Male Swiss-Webster mice were fed diets containing four hypolipidemic agents which are known to induce proliferation of hepatic peroxisomes. Treatment with all four drugs (clofibrate; its structural analogue, nafenopin; and two drugs structurally unrelated to clofibrate, tibric acid and Wy-14,643) produced a marked hepatomegaly in the mice. The extent of the increase in liver weight correlated well with the increases in total hepatic DNA and in the collective volume of hepatocyte peroxisomes. Treatment with these drugs also produced similar increases in the activities of peroxisome-associated enzymes. The most dramatic increases were noted in the activities of the short chain (8- to 26-fold) and medium-chain (4- to 11-fold) carnitine acyltransferase. Significant increases were also noted in the activities of catalase (twofold to threefold), α-glycerophosphate dehydrogenase (twofold to threefold) and the long-chain carnitine acyltransferase (twofold to fourfold).

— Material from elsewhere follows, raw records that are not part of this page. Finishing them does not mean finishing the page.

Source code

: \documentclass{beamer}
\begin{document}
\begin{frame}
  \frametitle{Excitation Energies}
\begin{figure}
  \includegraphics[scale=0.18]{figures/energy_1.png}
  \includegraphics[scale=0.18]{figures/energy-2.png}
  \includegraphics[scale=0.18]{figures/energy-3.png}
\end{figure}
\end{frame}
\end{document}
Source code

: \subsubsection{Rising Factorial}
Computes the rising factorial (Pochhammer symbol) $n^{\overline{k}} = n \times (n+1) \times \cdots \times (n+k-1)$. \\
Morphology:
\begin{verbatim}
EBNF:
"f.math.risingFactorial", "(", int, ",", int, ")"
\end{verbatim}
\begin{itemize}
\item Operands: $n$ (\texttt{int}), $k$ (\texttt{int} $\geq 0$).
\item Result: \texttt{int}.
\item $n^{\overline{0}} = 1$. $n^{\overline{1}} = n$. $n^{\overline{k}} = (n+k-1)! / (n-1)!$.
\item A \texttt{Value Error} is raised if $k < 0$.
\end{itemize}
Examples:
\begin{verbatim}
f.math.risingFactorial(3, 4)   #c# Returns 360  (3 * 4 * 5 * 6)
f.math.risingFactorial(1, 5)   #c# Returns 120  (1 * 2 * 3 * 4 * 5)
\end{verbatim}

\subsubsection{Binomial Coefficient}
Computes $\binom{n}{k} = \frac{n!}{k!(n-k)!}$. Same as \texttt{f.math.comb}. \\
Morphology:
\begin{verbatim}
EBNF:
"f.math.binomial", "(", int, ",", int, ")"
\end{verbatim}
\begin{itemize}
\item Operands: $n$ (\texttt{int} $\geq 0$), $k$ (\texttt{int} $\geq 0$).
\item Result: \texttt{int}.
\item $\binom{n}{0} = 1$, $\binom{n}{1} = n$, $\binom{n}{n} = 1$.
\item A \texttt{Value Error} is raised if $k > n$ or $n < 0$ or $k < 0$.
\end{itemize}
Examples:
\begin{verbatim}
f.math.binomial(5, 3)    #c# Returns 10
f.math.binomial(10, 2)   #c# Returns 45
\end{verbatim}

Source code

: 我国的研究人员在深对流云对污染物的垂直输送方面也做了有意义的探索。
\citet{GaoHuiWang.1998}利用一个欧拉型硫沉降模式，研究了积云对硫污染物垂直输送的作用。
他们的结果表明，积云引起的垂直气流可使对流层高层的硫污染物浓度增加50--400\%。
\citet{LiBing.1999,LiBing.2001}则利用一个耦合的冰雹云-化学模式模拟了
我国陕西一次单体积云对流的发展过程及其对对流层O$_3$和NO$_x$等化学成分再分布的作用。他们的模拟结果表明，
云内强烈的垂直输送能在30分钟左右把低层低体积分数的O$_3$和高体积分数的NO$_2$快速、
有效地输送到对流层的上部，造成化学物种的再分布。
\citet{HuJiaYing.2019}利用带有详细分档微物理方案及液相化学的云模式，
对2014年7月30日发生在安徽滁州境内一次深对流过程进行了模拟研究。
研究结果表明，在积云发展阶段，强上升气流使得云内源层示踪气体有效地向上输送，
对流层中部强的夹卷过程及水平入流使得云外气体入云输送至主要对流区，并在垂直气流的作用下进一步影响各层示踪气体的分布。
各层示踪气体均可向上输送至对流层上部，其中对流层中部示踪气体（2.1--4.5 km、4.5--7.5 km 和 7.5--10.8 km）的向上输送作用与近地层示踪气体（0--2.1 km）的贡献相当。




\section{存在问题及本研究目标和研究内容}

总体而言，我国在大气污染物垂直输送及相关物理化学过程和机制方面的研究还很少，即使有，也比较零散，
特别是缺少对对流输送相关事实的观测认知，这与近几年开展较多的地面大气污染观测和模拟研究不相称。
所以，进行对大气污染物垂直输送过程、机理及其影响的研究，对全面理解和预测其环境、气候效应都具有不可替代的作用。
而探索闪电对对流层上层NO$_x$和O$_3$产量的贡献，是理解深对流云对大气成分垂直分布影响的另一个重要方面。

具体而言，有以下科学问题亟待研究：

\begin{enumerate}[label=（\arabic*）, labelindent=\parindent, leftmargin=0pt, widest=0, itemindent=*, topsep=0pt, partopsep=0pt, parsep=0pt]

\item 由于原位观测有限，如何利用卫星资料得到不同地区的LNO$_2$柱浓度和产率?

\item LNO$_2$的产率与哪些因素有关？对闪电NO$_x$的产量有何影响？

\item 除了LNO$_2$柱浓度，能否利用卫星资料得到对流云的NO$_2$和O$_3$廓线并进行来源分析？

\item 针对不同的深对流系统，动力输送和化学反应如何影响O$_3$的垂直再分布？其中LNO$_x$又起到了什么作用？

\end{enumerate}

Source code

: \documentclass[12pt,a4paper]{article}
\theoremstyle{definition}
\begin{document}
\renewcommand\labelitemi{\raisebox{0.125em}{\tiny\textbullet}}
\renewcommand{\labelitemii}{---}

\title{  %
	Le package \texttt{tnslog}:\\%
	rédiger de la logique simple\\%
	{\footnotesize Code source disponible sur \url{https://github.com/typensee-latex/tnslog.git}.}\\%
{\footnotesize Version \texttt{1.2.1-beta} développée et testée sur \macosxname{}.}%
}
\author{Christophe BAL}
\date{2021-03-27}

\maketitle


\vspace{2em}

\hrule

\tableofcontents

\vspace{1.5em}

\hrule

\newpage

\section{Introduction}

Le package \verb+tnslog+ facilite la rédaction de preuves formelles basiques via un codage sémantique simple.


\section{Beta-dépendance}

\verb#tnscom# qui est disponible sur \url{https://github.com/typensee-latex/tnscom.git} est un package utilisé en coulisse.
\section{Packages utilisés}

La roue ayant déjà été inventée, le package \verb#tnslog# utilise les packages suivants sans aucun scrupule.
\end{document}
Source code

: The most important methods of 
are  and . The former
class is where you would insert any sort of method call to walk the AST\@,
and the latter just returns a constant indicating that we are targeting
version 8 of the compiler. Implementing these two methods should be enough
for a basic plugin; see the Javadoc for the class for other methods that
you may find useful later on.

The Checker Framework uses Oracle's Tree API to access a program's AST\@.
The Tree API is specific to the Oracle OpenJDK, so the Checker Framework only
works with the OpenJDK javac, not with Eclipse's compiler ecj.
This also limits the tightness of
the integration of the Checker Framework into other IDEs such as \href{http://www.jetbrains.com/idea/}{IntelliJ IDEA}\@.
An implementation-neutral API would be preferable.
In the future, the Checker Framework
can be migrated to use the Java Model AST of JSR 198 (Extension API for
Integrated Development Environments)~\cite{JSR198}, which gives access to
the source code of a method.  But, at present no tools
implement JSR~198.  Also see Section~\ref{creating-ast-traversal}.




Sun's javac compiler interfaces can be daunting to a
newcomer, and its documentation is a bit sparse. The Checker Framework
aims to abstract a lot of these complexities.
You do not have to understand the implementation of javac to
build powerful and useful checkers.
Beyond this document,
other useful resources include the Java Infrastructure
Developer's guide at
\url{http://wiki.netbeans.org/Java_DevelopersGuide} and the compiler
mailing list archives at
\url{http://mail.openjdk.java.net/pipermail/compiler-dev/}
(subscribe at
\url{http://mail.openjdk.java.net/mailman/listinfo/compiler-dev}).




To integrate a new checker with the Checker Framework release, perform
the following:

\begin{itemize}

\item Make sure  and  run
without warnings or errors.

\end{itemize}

Activity of the latter enzyme, however, is not known to be associated with peroxisome fractions. Concomitant administration of actinomycin D or cycloheximide with a single oral dose of clofibrate diminished the increases in liver weight and carinitine acyltransferase which occurred with clofibrate treatment alone. The finding that the major increase in activity of peroxisome enzymes occurred in those associated with metabolism of acyl CoA groups supports the hypothesis that the hypolipidemic action of the drugs and the proliferation of hepatic peroxisomes are related functions.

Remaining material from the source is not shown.